Well, it started with Anti_Hypeman. The first question is: how many people who posted in disgust are also death penalty advocates? BPSCG then made the meat eating and slaughterhouse analogies. I read that as a counter to AH's post, not as a sober recrimination of meat eaters. If so my next question is: does BPSCG take the eating of meat as a means to justify execution vans? :boggled:

In the same way that vegetarians get around this thorny issue (I'm not a veggie), being against the death penalty (everywhere) gets around choosing one style over another. Would it be much different if we could humanely zap them out of existence?

edit: typos


True enough, but I'm not enough of a frequenter of the board to know if anyone who is for the death penalty is actually against using a van to do it based on the listed posts.

As for BPSCG, I'm not sure what point he was trying to make other than a snide retort to AH. :)

Oddly enough, I'm not a death penalty advocate at all. However, I think the entire Chinese justice system is barbaric, so modernizing the actual killing isn't the part that bothers me.

I'll invoke Godwin and say that if the Nazis had drawn and quartered the first 3 million and then gassed the next 3 million, I wouldn't have blinked when they decided to start using gas. For me the horror is that 6 million died.
 
I'll invoke Godwin and say that if the Nazis had drawn and quartered the first 3 million and then gassed the next 3 million, I wouldn't have blinked when they decided to start using gas. For me the horror is that 6 million died.

Since we've already Godwined...

One of the early attempts by the Nazis at mass slaughter was to use trucks. They herded the people into the air-tight cargo area, telling them they were going for work detail.
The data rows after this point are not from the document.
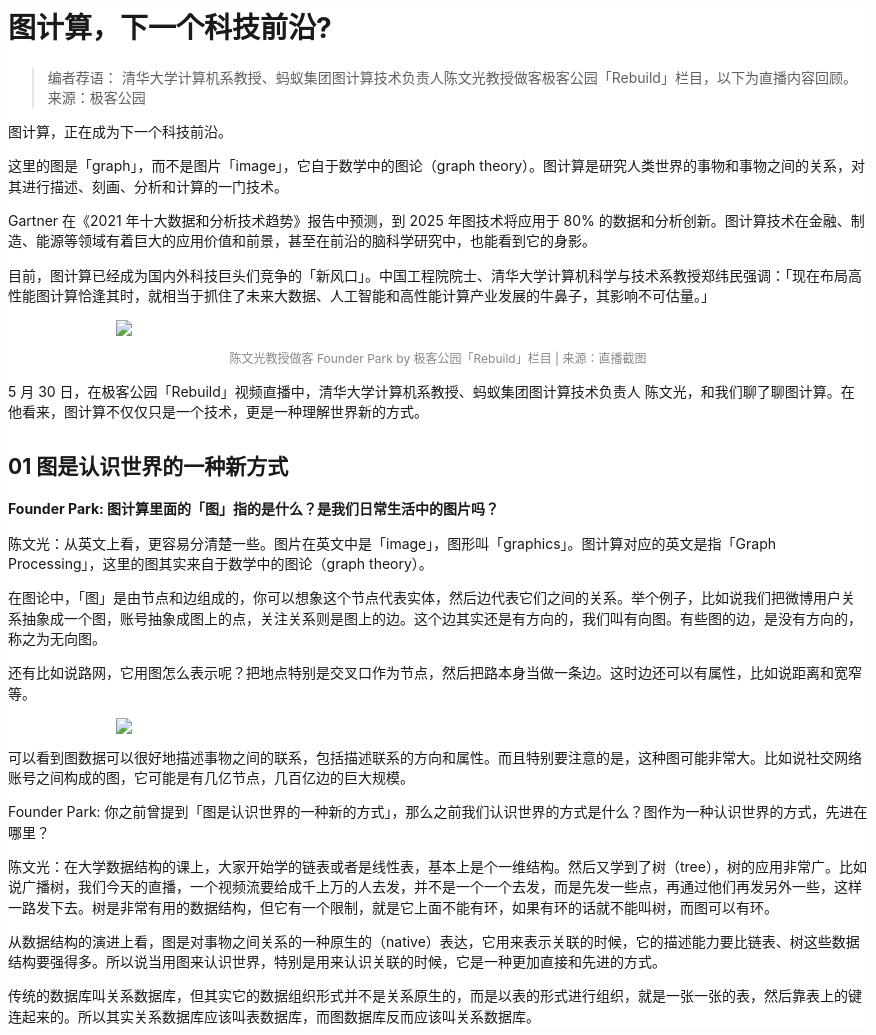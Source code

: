 # 图计算，下一个科技前沿?
<style>
    img{
        width:75%;
        height:auto;
        margin:0 auto;
        display:block;
    }
</style>

> 编者荐语：
> 清华大学计算机系教授、蚂蚁集团图计算技术负责人陈文光教授做客极客公园「Rebuild」栏目，以下为直播内容回顾。
> 来源：极客公园

图计算，正在成为下一个科技前沿。

这里的图是「graph」，而不是图片「image」，它自于数学中的图论（graph theory）。图计算是研究人类世界的事物和事物之间的关系，对其进行描述、刻画、分析和计算的一门技术。

Gartner 在《2021 年十大数据和分析技术趋势》报告中预测，到 2025 年图技术将应用于 80% 的数据和分析创新。图计算技术在金融、制造、能源等领域有着巨大的应用价值和前景，甚至在前沿的脑科学研究中，也能看到它的身影。

目前，图计算已经成为国内外科技巨头们竞争的「新风口」。中国工程院院士、清华大学计算机科学与技术系教授郑纬民强调：「现在布局高性能图计算恰逢其时，就相当于抓住了未来大数据、人工智能和高性能计算产业发展的牛鼻子，其影响不可估量。」

![](https://gw.alipayobjects.com/mdn/rms_fa12c2/afts/img/A*BO0lQKy8WJcAAAAAAAAAAAAAARQnAQ)

<div style="color:#888;font-size:12px;margin-bottom:10px;margin-top:-20px;text-align:center;margin-top:5px;">陈文光教授做客 Founder Park by 极客公园「Rebuild」栏目 | 来源：直播截图</div>

5 月 30 日，在极客公园「Rebuild」视频直播中，清华大学计算机系教授、蚂蚁集团图计算技术负责人 陈文光，和我们聊了聊图计算。在他看来，图计算不仅仅只是一个技术，更是一种理解世界新的方式。

## 01 图是认识世界的一种新方式

**Founder Park: 图计算里面的「图」指的是什么？是我们日常生活中的图片吗？**

陈文光：从英文上看，更容易分清楚一些。图片在英文中是「image」，图形叫「graphics」。图计算对应的英文是指「Graph Processing」，这里的图其实来自于数学中的图论（graph theory）。

在图论中，「图」是由节点和边组成的，你可以想象这个节点代表实体，然后边代表它们之间的关系。举个例子，比如说我们把微博用户关系抽象成一个图，账号抽象成图上的点，关注关系则是图上的边。这个边其实还是有方向的，我们叫有向图。有些图的边，是没有方向的，称之为无向图。

还有比如说路网，它用图怎么表示呢？把地点特别是交叉口作为节点，然后把路本身当做一条边。这时边还可以有属性，比如说距离和宽窄等。

![](https://gw.alipayobjects.com/mdn/rms_fa12c2/afts/img/A*JeL1Rbk9aEAAAAAAAAAAAAAAARQnAQ)

可以看到图数据可以很好地描述事物之间的联系，包括描述联系的方向和属性。而且特别要注意的是，这种图可能非常大。比如说社交网络账号之间构成的图，它可能是有几亿节点，几百亿边的巨大规模。

Founder Park: 你之前曾提到「图是认识世界的一种新的方式」，那么之前我们认识世界的方式是什么？图作为一种认识世界的方式，先进在哪里？

陈文光：在大学数据结构的课上，大家开始学的链表或者是线性表，基本上是个一维结构。然后又学到了树（tree），树的应用非常广。比如说广播树，我们今天的直播，一个视频流要给成千上万的人去发，并不是一个一个去发，而是先发一些点，再通过他们再发另外一些，这样一路发下去。树是非常有用的数据结构，但它有一个限制，就是它上面不能有环，如果有环的话就不能叫树，而图可以有环。

从数据结构的演进上看，图是对事物之间关系的一种原生的（native）表达，它用来表示关联的时候，它的描述能力要比链表、树这些数据结构要强得多。所以说当用图来认识世界，特别是用来认识关联的时候，它是一种更加直接和先进的方式。

传统的数据库叫关系数据库，但其实它的数据组织形式并不是关系原生的，而是以表的形式进行组织，就是一张一张的表，然后靠表上的键连起来的。所以其实关系数据库应该叫表数据库，而图数据库反而应该叫关系数据库。
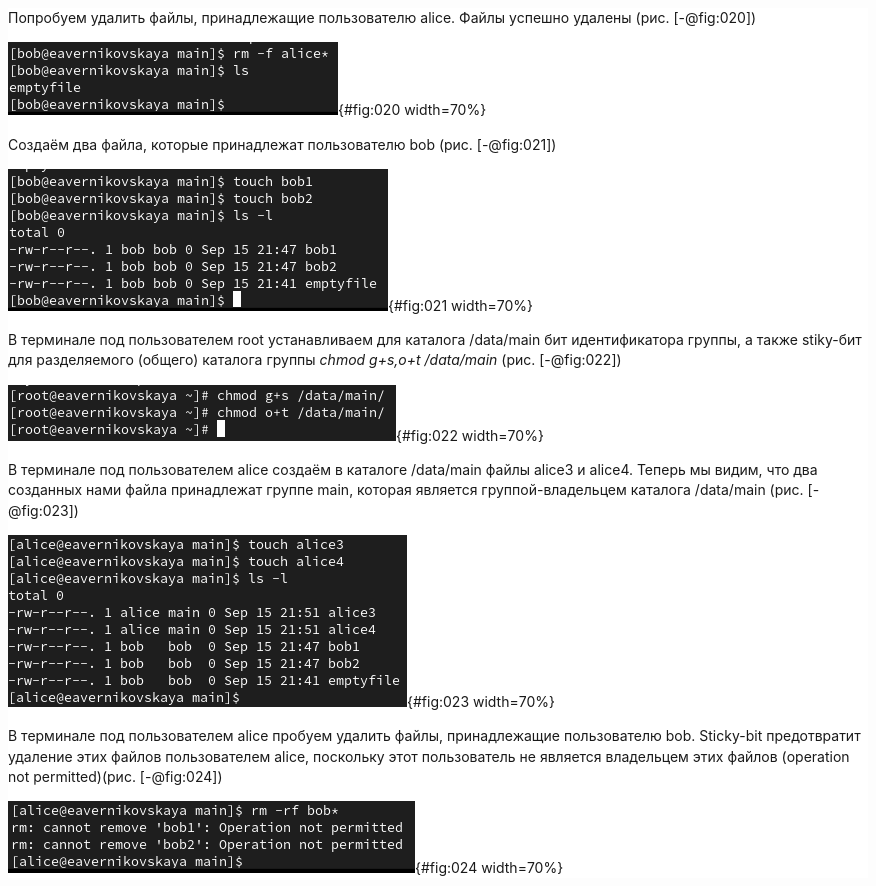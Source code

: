 Попробуем удалить файлы, принадлежащие пользователю alice. Файлы успешно удалены (рис. [-@fig:020])

![Удаление файлов (1)](image/лаба3_20.png){#fig:020 width=70%}

Создаём два файла, которые принадлежат пользователю bob (рис. [-@fig:021])

![Создание файлов bob1 и bob2](image/лаба3_21.png){#fig:021 width=70%}

В терминале под пользователем root устанавливаем для каталога /data/main бит идентификатора группы, а также stiky-бит для разделяемого (общего) каталога группы *chmod g+s,o+t /data/main* (рис. [-@fig:022])

![Установка бит идентификатора группы и stiky-бит для разделяемого (общего) каталога группы](image/лаба3_22.png){#fig:022 width=70%}

В терминале под пользователем alice создаём в каталоге /data/main файлы alice3 и alice4. Теперь мы  видим, что два созданных нами файла принадлежат группе main, которая является группой-владельцем каталога /data/main (рис. [-@fig:023])

![ИНформация о файлах alice3 и alice4](image/лаба3_23.png){#fig:023 width=70%}

В терминале под пользователем alice пробуем удалить файлы, принадлежащие пользователю bob. Sticky-bit предотвратит удаление этих файлов пользователем alice, поскольку этот пользователь не является владельцем этих файлов (operation not permitted)(рис. [-@fig:024])

![Удаление файлов (2)](image/лаба3_24.png){#fig:024 width=70%}

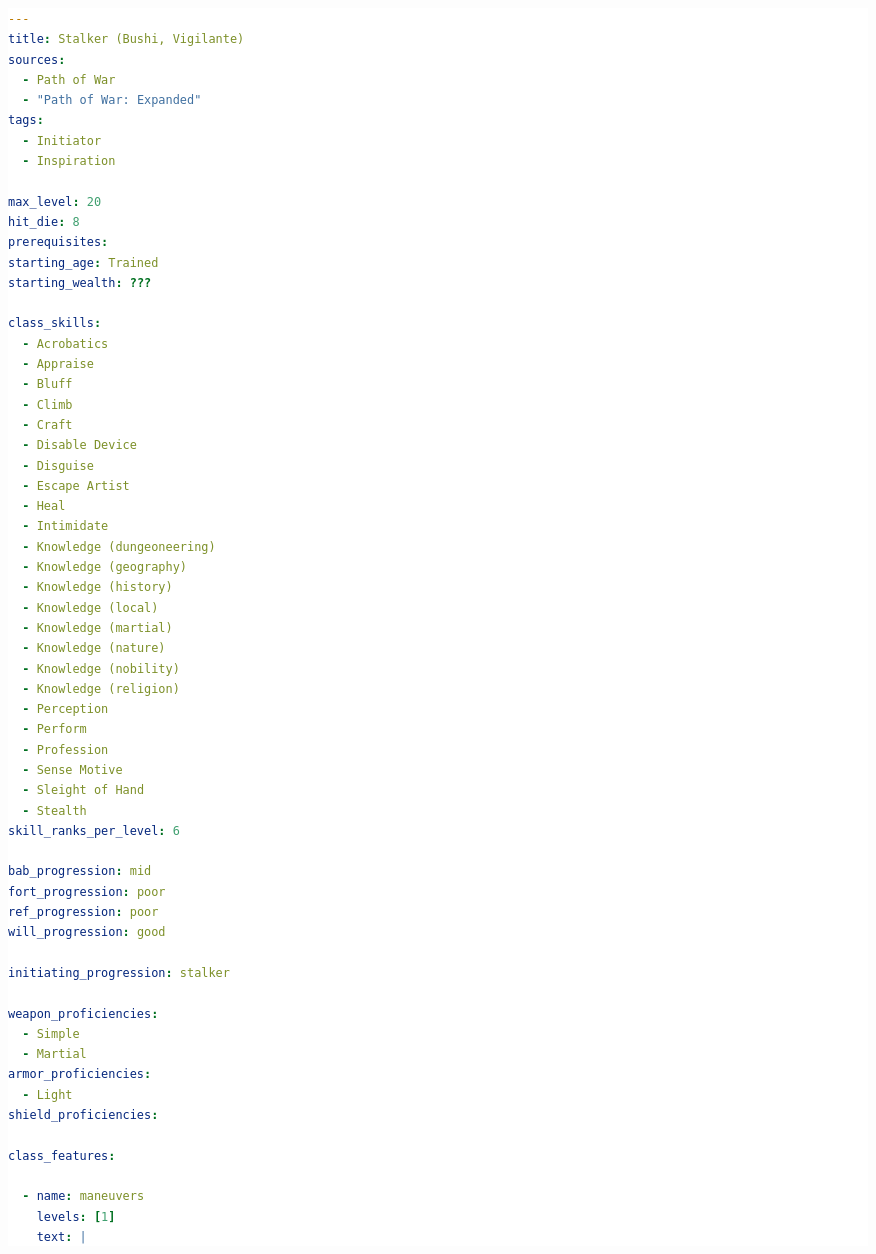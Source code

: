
 ```yaml
---
title: Stalker (Bushi, Vigilante)
sources:
  - Path of War
  - "Path of War: Expanded"
tags:
  - Initiator
  - Inspiration

max_level: 20
hit_die: 8
prerequisites:
starting_age: Trained
starting_wealth: ???

class_skills:
  - Acrobatics
  - Appraise
  - Bluff
  - Climb
  - Craft
  - Disable Device
  - Disguise
  - Escape Artist
  - Heal
  - Intimidate
  - Knowledge (dungeoneering)
  - Knowledge (geography)
  - Knowledge (history)
  - Knowledge (local)
  - Knowledge (martial)
  - Knowledge (nature)
  - Knowledge (nobility)
  - Knowledge (religion)
  - Perception
  - Perform
  - Profession
  - Sense Motive
  - Sleight of Hand
  - Stealth
skill_ranks_per_level: 6

bab_progression: mid
fort_progression: poor
ref_progression: poor
will_progression: good

initiating_progression: stalker

weapon_proficiencies:
  - Simple
  - Martial
armor_proficiencies:
  - Light
shield_proficiencies:

class_features:

  - name: maneuvers
    levels: [1]
    text: |
```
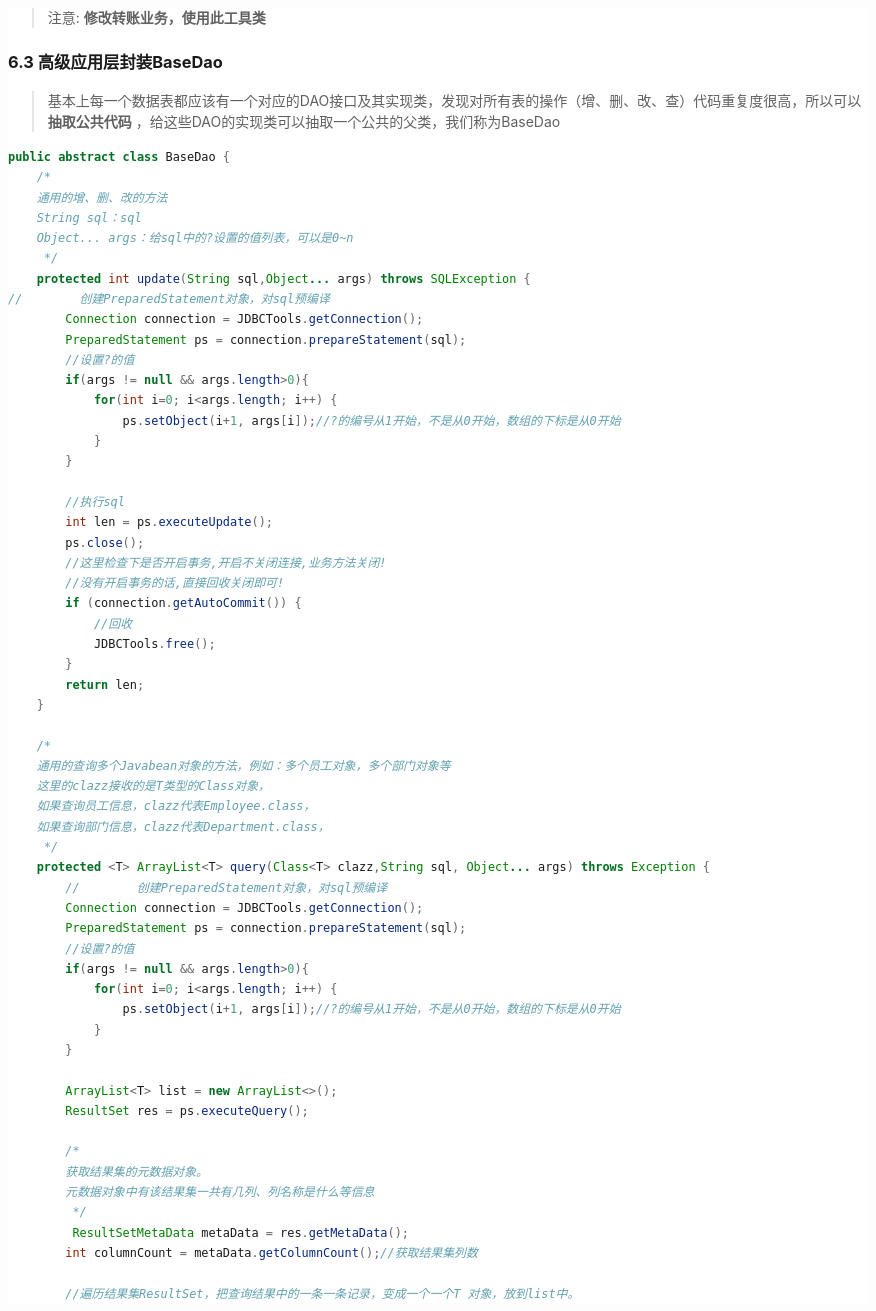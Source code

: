 > 注意: **修改转账业务，使用此工具类**

### 6.3 高级应用层封装BaseDao
> 基本上每一个数据表都应该有一个对应的DAO接口及其实现类，发现对所有表的操作（增、删、改、查）代码重复度很高，所以可以**抽取公共代码** ，给这些DAO的实现类可以抽取一个公共的父类，我们称为BaseDao

```java
public abstract class BaseDao {
    /*
    通用的增、删、改的方法
    String sql：sql
    Object... args：给sql中的?设置的值列表，可以是0~n
     */
    protected int update(String sql,Object... args) throws SQLException {
//        创建PreparedStatement对象，对sql预编译
        Connection connection = JDBCTools.getConnection();
        PreparedStatement ps = connection.prepareStatement(sql);
        //设置?的值
        if(args != null && args.length>0){
            for(int i=0; i<args.length; i++) {
                ps.setObject(i+1, args[i]);//?的编号从1开始，不是从0开始，数组的下标是从0开始
            }
        }

        //执行sql
        int len = ps.executeUpdate();
        ps.close();
        //这里检查下是否开启事务,开启不关闭连接,业务方法关闭!
        //没有开启事务的话,直接回收关闭即可!
        if (connection.getAutoCommit()) {
            //回收
            JDBCTools.free();
        }
        return len;
    }

    /*
    通用的查询多个Javabean对象的方法，例如：多个员工对象，多个部门对象等
    这里的clazz接收的是T类型的Class对象，
    如果查询员工信息，clazz代表Employee.class，
    如果查询部门信息，clazz代表Department.class，
     */
    protected <T> ArrayList<T> query(Class<T> clazz,String sql, Object... args) throws Exception {
        //        创建PreparedStatement对象，对sql预编译
        Connection connection = JDBCTools.getConnection();
        PreparedStatement ps = connection.prepareStatement(sql);
        //设置?的值
        if(args != null && args.length>0){
            for(int i=0; i<args.length; i++) {
                ps.setObject(i+1, args[i]);//?的编号从1开始，不是从0开始，数组的下标是从0开始
            }
        }

        ArrayList<T> list = new ArrayList<>();
        ResultSet res = ps.executeQuery();

        /*
        获取结果集的元数据对象。
        元数据对象中有该结果集一共有几列、列名称是什么等信息
         */
         ResultSetMetaData metaData = res.getMetaData();
        int columnCount = metaData.getColumnCount();//获取结果集列数

        //遍历结果集ResultSet，把查询结果中的一条一条记录，变成一个一个T 对象，放到list中。
```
The exhaust from the truck was piped into the cargo area; by the time the truck arrived at the mass grave, everyone in the back was dead.

Maybe that's part of my horror at the idea of a "mobile death chamber."
 
Big stick

If expense is important to them, why don't they just beat the condemned to death with a big stick?
It would damage the organs they don't harvest.

And who do they bill for the cost of the chemicals - since they charged for the bullet re: shooting? (the family - though I always thought the following for an orphan: "You can't afford this bullet??! Well, no execution for you sonny-boy!!!"
 
How about those who object to the death penalty, both in China and the United States?

Are we allowed to find these vans repulsive, without being hypocritical?

:confused:
Dut isn't the repulsive bit the death, rather than the method?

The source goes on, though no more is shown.